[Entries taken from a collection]
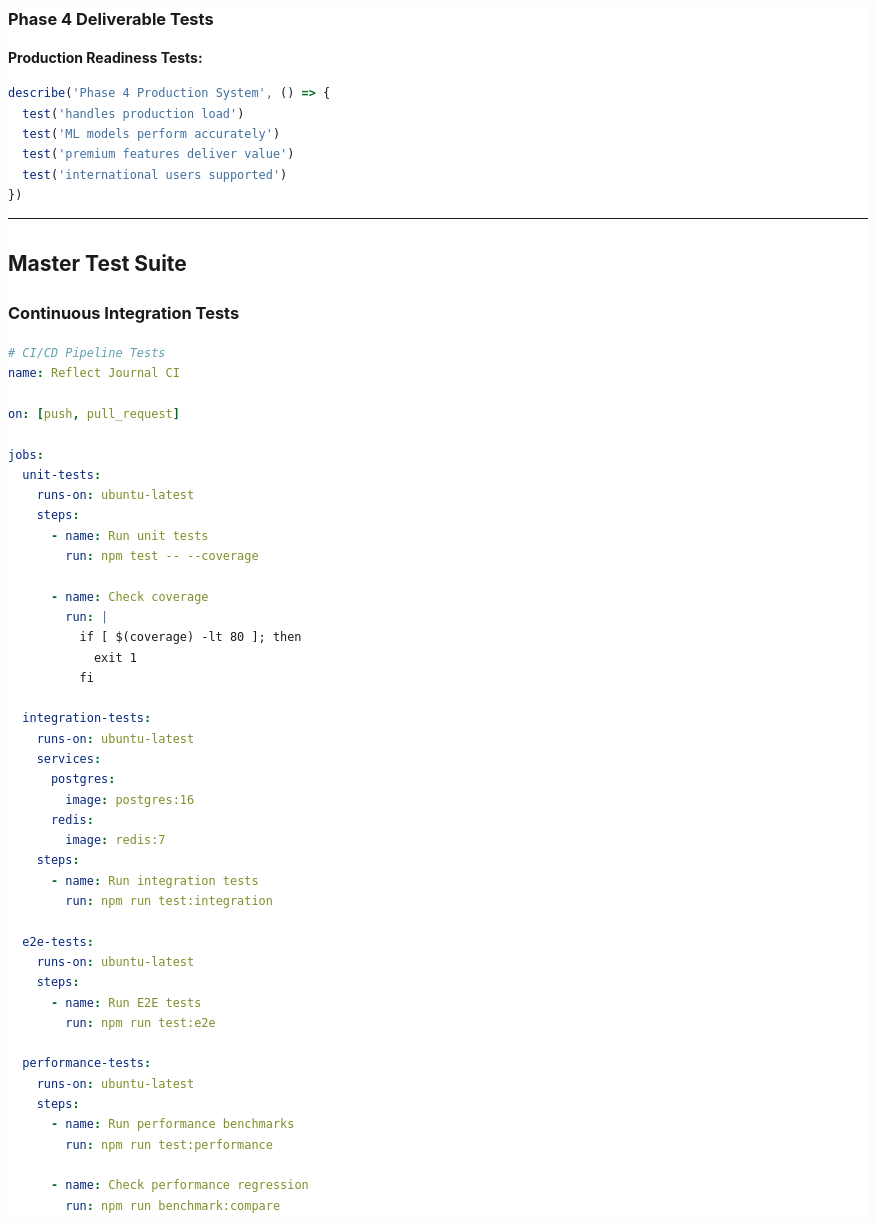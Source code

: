 ### Phase 4 Deliverable Tests

**Production Readiness Tests:**
```javascript
describe('Phase 4 Production System', () => {
  test('handles production load')
  test('ML models perform accurately')
  test('premium features deliver value')
  test('international users supported')
})
```

---

## Master Test Suite

### Continuous Integration Tests

```yaml
# CI/CD Pipeline Tests
name: Reflect Journal CI

on: [push, pull_request]

jobs:
  unit-tests:
    runs-on: ubuntu-latest
    steps:
      - name: Run unit tests
        run: npm test -- --coverage
      
      - name: Check coverage
        run: |
          if [ $(coverage) -lt 80 ]; then
            exit 1
          fi
  
  integration-tests:
    runs-on: ubuntu-latest
    services:
      postgres:
        image: postgres:16
      redis:
        image: redis:7
    steps:
      - name: Run integration tests
        run: npm run test:integration
  
  e2e-tests:
    runs-on: ubuntu-latest
    steps:
      - name: Run E2E tests
        run: npm run test:e2e
  
  performance-tests:
    runs-on: ubuntu-latest
    steps:
      - name: Run performance benchmarks
        run: npm run test:performance
      
      - name: Check performance regression
        run: npm run benchmark:compare
```
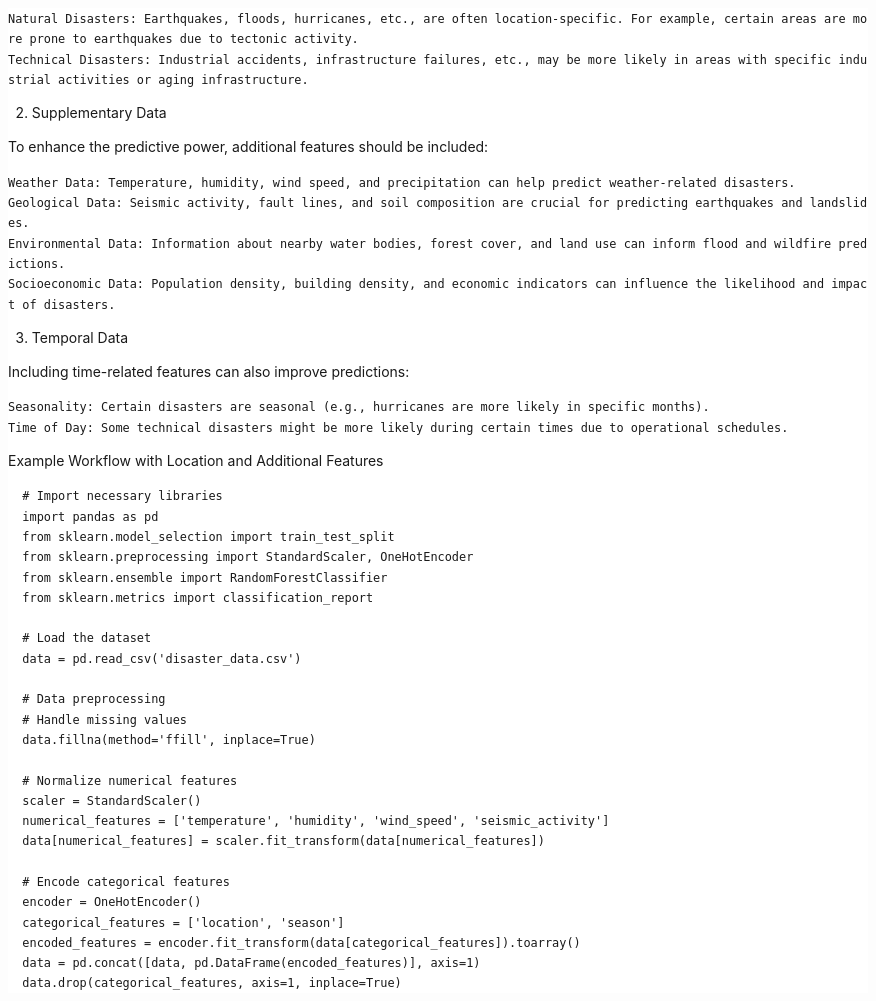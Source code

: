     Natural Disasters: Earthquakes, floods, hurricanes, etc., are often location-specific. For example, certain areas are more prone to earthquakes due to tectonic activity.
    Technical Disasters: Industrial accidents, infrastructure failures, etc., may be more likely in areas with specific industrial activities or aging infrastructure.

2. Supplementary Data

To enhance the predictive power, additional features should be included:

    Weather Data: Temperature, humidity, wind speed, and precipitation can help predict weather-related disasters.
    Geological Data: Seismic activity, fault lines, and soil composition are crucial for predicting earthquakes and landslides.
    Environmental Data: Information about nearby water bodies, forest cover, and land use can inform flood and wildfire predictions.
    Socioeconomic Data: Population density, building density, and economic indicators can influence the likelihood and impact of disasters.

3. Temporal Data

Including time-related features can also improve predictions:

    Seasonality: Certain disasters are seasonal (e.g., hurricanes are more likely in specific months).
    Time of Day: Some technical disasters might be more likely during certain times due to operational schedules.

Example Workflow with Location and Additional Features

      # Import necessary libraries
      import pandas as pd
      from sklearn.model_selection import train_test_split
      from sklearn.preprocessing import StandardScaler, OneHotEncoder
      from sklearn.ensemble import RandomForestClassifier
      from sklearn.metrics import classification_report
      
      # Load the dataset
      data = pd.read_csv('disaster_data.csv')
      
      # Data preprocessing
      # Handle missing values
      data.fillna(method='ffill', inplace=True)
      
      # Normalize numerical features
      scaler = StandardScaler()
      numerical_features = ['temperature', 'humidity', 'wind_speed', 'seismic_activity']
      data[numerical_features] = scaler.fit_transform(data[numerical_features])
      
      # Encode categorical features
      encoder = OneHotEncoder()
      categorical_features = ['location', 'season']
      encoded_features = encoder.fit_transform(data[categorical_features]).toarray()
      data = pd.concat([data, pd.DataFrame(encoded_features)], axis=1)
      data.drop(categorical_features, axis=1, inplace=True)
      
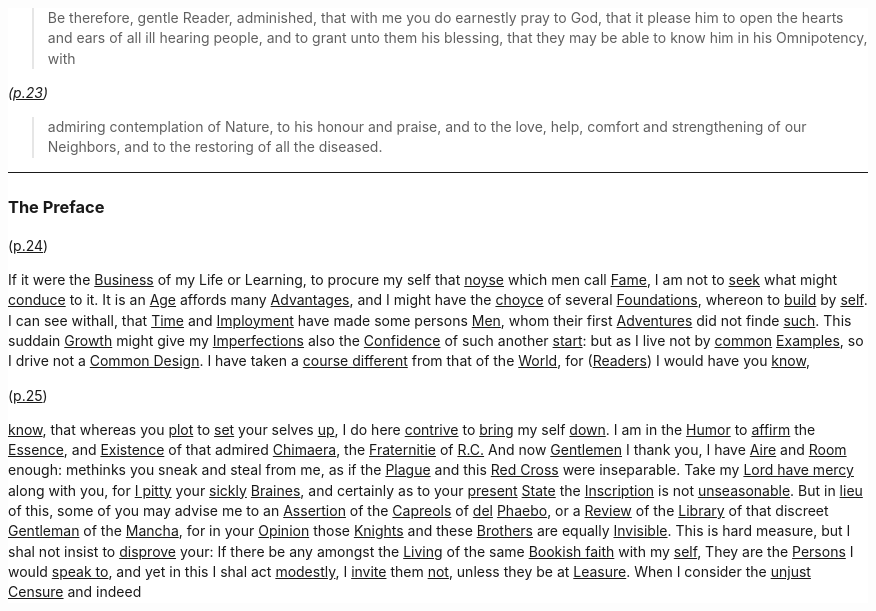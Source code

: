 > Be therefore, gentle Reader, adminished, that with me you do earnestly pray to God, that it please him to open the hearts and ears of all ill hearing people, and to grant unto them his blessing, that they may be able to know him in his Omnipotency, with

*([p.23](https://archive.org/stream/fameconfessionof00vaug#page/n23))*

> admiring contemplation of Nature, to his honour and praise, and to the love, help, comfort and strengthening of our Neighbors, and to the restoring of all the diseased.

---

### The Preface

([p.24](https://archive.org/stream/fameconfessionof00vaug#page/n24))

If it were the [Business](/english?word=Business) of my Life or Learning, to procure my self that [noyse](/english?word=noyse) which men call [Fame](/english?word=Fame), I am not to [seek](/english?word=seek) what might [conduce](/english?word=conduce) to it. It is an [Age](/english?word=Age) affords many [Advantages](/english?word=Advantages), and I might have the [choyce](/english?word=choyce) of several [Foundations](/english?word=Foundations), whereon to [build](/english?word=build) by [self](/english?word=self). I can see withall, that [Time](/english?word=Time) and [Imployment](/english?word=Imployment) have made some persons [Men](/english?word=Men), whom their first [Adventures](/english?word=Adventures) did not finde [such](/english?word=such). This suddain [Growth](/english?word=Growth) might give my [Imperfections](/english?word=Imperfections) also the [Confidence](/english?word=Confidence) of such another [start](/english?word=start): but as I live not by [common](/english?word=common) [Examples](/english?word=Examples), so I drive not a [Common Design](/english?word=Common+Design). I have taken a [course different](/english?word=course+different) from that of the [World](/english?word=World), for ([Readers](/english?word=Readers)) I would have you [know](/english?word=know),

([p.25](https://archive.org/stream/fameconfessionof00vaug#page/n25))

[know](/english?word=know), that whereas you [plot](/english?word=plot) to [set](/english?word=set) your selves [up](/english?word=up), I do here [contrive](/english?word=contrive) to [bring](/english?word=bring) my self [down](/english?word=down). I am in the [Humor](/english?word=Humor) to [affirm](/english?word=affirm) the [Essence](/english?word=Essence), and [Existence](/english?word=Existence) of that admired [Chimaera](/english?word=Chimaera), the [Fraternitie](/english?word=Fraternitie) of [R.C.](/english?word=R.C.) And now [Gentlemen](/english?word=Gentlemen) I thank you, I have [Aire](/english?word=Aire) and [Room](/english?word=Room) enough: methinks you sneak and steal from me, as if the [Plague](/english?word=Plague) and this [Red Cross](/english?word=Red+Cross) were inseparable. Take my [Lord have mercy](/english?word=Lord+have+mercy) along with you, for [I pitty](/english?word=I+pitty) your [sickly](/english?word=sickly) [Braines](/english?word=Braines), and certainly as to your [present](/english?word=present) [State](/english?word=State) the [Inscription](/english?word=Inscription) is not [unseasonable](/english?word=unseasonable). But in [lieu](/english?word=lieu) of this, some of you may advise me to an [Assertion](/english?word=Assertion) of the [Capreols](/english?word=Capreols) of [del](/english?word=del) [Phaebo](/english?word=Phaebo), or a [Review](/english?word=Review) of the [Library](/english?word=Library) of that discreet [Gentleman](/english?word=Gentleman) of the [Mancha](/english?word=Mancha), for in your [Opinion](/english?word=Opinion) those [Knights](/english?word=Knights) and these [Brothers](/english?word=Brothers) are equally [Invisible](/english?word=Invisible). This is hard measure, but I shal not insist to [disprove](/english?word=disprove) your: If there be any amongst the [Living](/english?word=Living) of the same [Bookish faith](/english?word=Bookish+faith) with my [self](/english?word=self), They are the [Persons](/english?word=Persons) I would [speak to](/english?word=speak+to), and yet in this I shal act [modestly](/english?word=modestly), I [invite](/english?word=invite) them [not](/english?word=not), unless they be at [Leasure](/english?word=Leasure). When I consider the [unjust](/english?word=unjust) [Censure](/english?word=Censure) and indeed
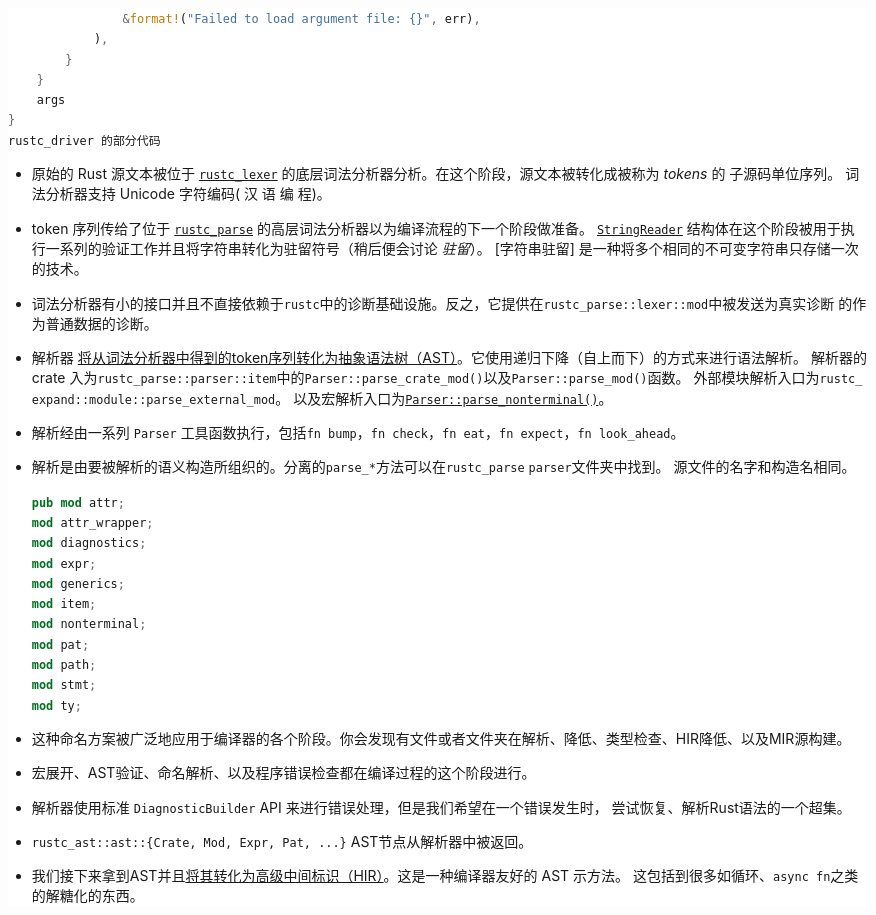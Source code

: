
   ```rust
                  &format!("Failed to load argument file: {}", err),
              ),
          }
      }
      args
  }
  rustc_driver 的部分代码
  ```

  

- 原始的 Rust 源文本被位于 [`rustc_lexer`](https://doc.rust-lang.org/nightly/nightly-rustc/rustc_lexer/index.html) 的底层词法分析器分析。在这个阶段，源文本被转化成被称为 *tokens* 的 子源码单位序列。 词法分析器支持 Unicode 字符编码( 汉 语 编 程)。

  

- token 序列传给了位于 [`rustc_parse`](https://doc.rust-lang.org/nightly/nightly-rustc/rustc_parse/index.html) 的高层词法分析器以为编译流程的下一个阶段做准备。 [`StringReader`](https://doc.rust-lang.org/nightly/nightly-rustc/rustc_parse/lexer/struct.StringReader.html) 结构体在这个阶段被用于执行一系列的验证工作并且将字符串转化为驻留符号（稍后便会讨论 *驻留*）。 [字符串驻留] 是一种将多个相同的不可变字符串只存储一次的技术。

- 词法分析器有小的接口并且不直接依赖于`rustc`中的诊断基础设施。反之，它提供在`rustc_parse::lexer::mod`中被发送为真实诊断 的作为普通数据的诊断。

- 解析器 [将从词法分析器中得到的token序列转化为抽象语法树（AST）](https://doc.rust-lang.org/nightly/nightly-rustc/rustc_parse/index.html)。它使用递归下降（自上而下）的方式来进行语法解析。 解析器的 crate 入为`rustc_parse::parser::item`中的`Parser::parse_crate_mod()`以及`Parser::parse_mod()`函数。 外部模块解析入口为`rustc_expand::module::parse_external_mod`。 以及宏解析入口为[`Parser::parse_nonterminal()`](https://doc.rust-lang.org/nightly/nightly-rustc/rustc_parse/parser/struct.Parser.html#method.parse_nonterminal)。

- 解析经由一系列 `Parser` 工具函数执行，包括`fn bump`，`fn check`，`fn eat`，`fn expect`，`fn look_ahead`。

- 解析是由要被解析的语义构造所组织的。分离的`parse_*`方法可以在`rustc_parse` `parser`文件夹中找到。 源文件的名字和构造名相同。

  ```rust
  pub mod attr;
  mod attr_wrapper;
  mod diagnostics;
  mod expr;
  mod generics;
  mod item;
  mod nonterminal;
  mod pat;
  mod path;
  mod stmt;
  mod ty;
  ```

  

- 这种命名方案被广泛地应用于编译器的各个阶段。你会发现有文件或者文件夹在解析、降低、类型检查、HIR降低、以及MIR源构建。

- 宏展开、AST验证、命名解析、以及程序错误检查都在编译过程的这个阶段进行。

- 解析器使用标准 `DiagnosticBuilder` API 来进行错误处理，但是我们希望在一个错误发生时， 尝试恢复、解析Rust语法的一个超集。

- `rustc_ast::ast::{Crate, Mod, Expr, Pat, ...}` AST节点从解析器中被返回。

- 我们接下来拿到AST并且[将其转化为高级中间标识（HIR）](https://doc.rust-lang.org/nightly/nightly-rustc/rustc_hir/index.html)。这是一种编译器友好的 AST 示方法。 这包括到很多如循环、`async fn`之类的解糖化的东西。
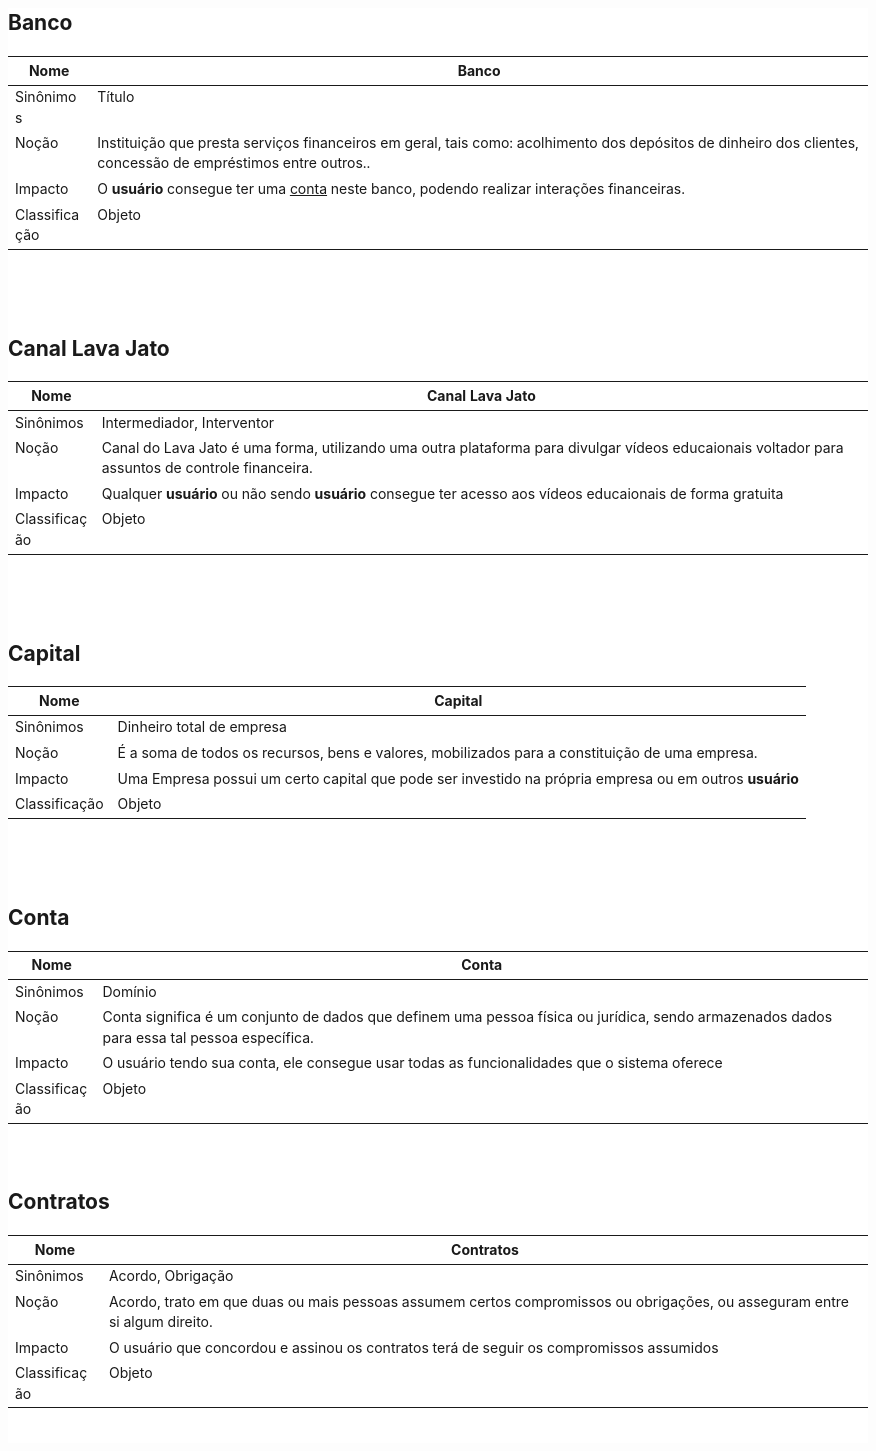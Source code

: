 ## Banco
| Nome | Banco |
| -- | -- |
| Sinônimos | Título |
| Noção | Instituição que presta serviços financeiros em geral, tais como: acolhimento dos depósitos de dinheiro dos clientes, concessão de empréstimos entre outros.. |
| Impacto |    O **usuário** consegue ter uma <a href="#conta">conta</a> neste banco, podendo realizar interações financeiras. |
| Classificação | Objeto |
<br><br>

##  Canal Lava Jato
| Nome | Canal Lava Jato |
| -- | -- |
| Sinônimos | Intermediador, Interventor |
| Noção |  Canal do Lava Jato é uma forma, utilizando uma outra plataforma para divulgar vídeos educaionais voltador para assuntos de controle financeira. |
| Impacto |    Qualquer  **usuário** ou não sendo  **usuário** consegue ter acesso aos vídeos educaionais de forma gratuita |
| Classificação | Objeto |
<br><br>

## Capital
| Nome | Capital |
| -- | -- |
| Sinônimos |  Dinheiro total de empresa |
| Noção |   É a soma de todos os recursos, bens e valores, mobilizados para a constituição de uma empresa. |
| Impacto |    Uma Empresa possui um certo capital que pode ser investido na própria empresa ou em outros  **usuário** |
| Classificação | Objeto |
<br><br>         

## Conta
| Nome | Conta |
| -- | -- |
| Sinônimos |  Domínio |
| Noção |   Conta significa é um conjunto de dados que definem uma pessoa física ou jurídica, sendo armazenados dados para essa tal pessoa específica. |
| Impacto |    O usuário tendo sua conta, ele consegue usar todas as funcionalidades que o sistema oferece |
| Classificação | Objeto |
<br> 

## Contratos
| Nome | Contratos |
| -- | -- |
| Sinônimos |  Acordo, Obrigação |
| Noção |   Acordo, trato em que duas ou mais pessoas assumem certos compromissos ou obrigações, ou asseguram entre si algum direito. |
| Impacto |    O usuário que concordou e assinou os contratos terá de seguir os compromissos assumidos |
| Classificação | Objeto |
<br>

**Work instructions**
Given the data above, transcribe exactly the lines from the one containing "To enhance the" down to the one containing "Time of Day: Some", and no others.

**Solved problem**
To enhance the predictive power, additional features should be included:

    Weather Data: Temperature, humidity, wind speed, and precipitation can help predict weather-related disasters.
    Geological Data: Seismic activity, fault lines, and soil composition are crucial for predicting earthquakes and landslides.
    Environmental Data: Information about nearby water bodies, forest cover, and land use can inform flood and wildfire predictions.
    Socioeconomic Data: Population density, building density, and economic indicators can influence the likelihood and impact of disasters.

3. Temporal Data

Including time-related features can also improve predictions:

    Seasonality: Certain disasters are seasonal (e.g., hurricanes are more likely in specific months).
    Time of Day: Some technical disasters might be more likely during certain times due to operational schedules.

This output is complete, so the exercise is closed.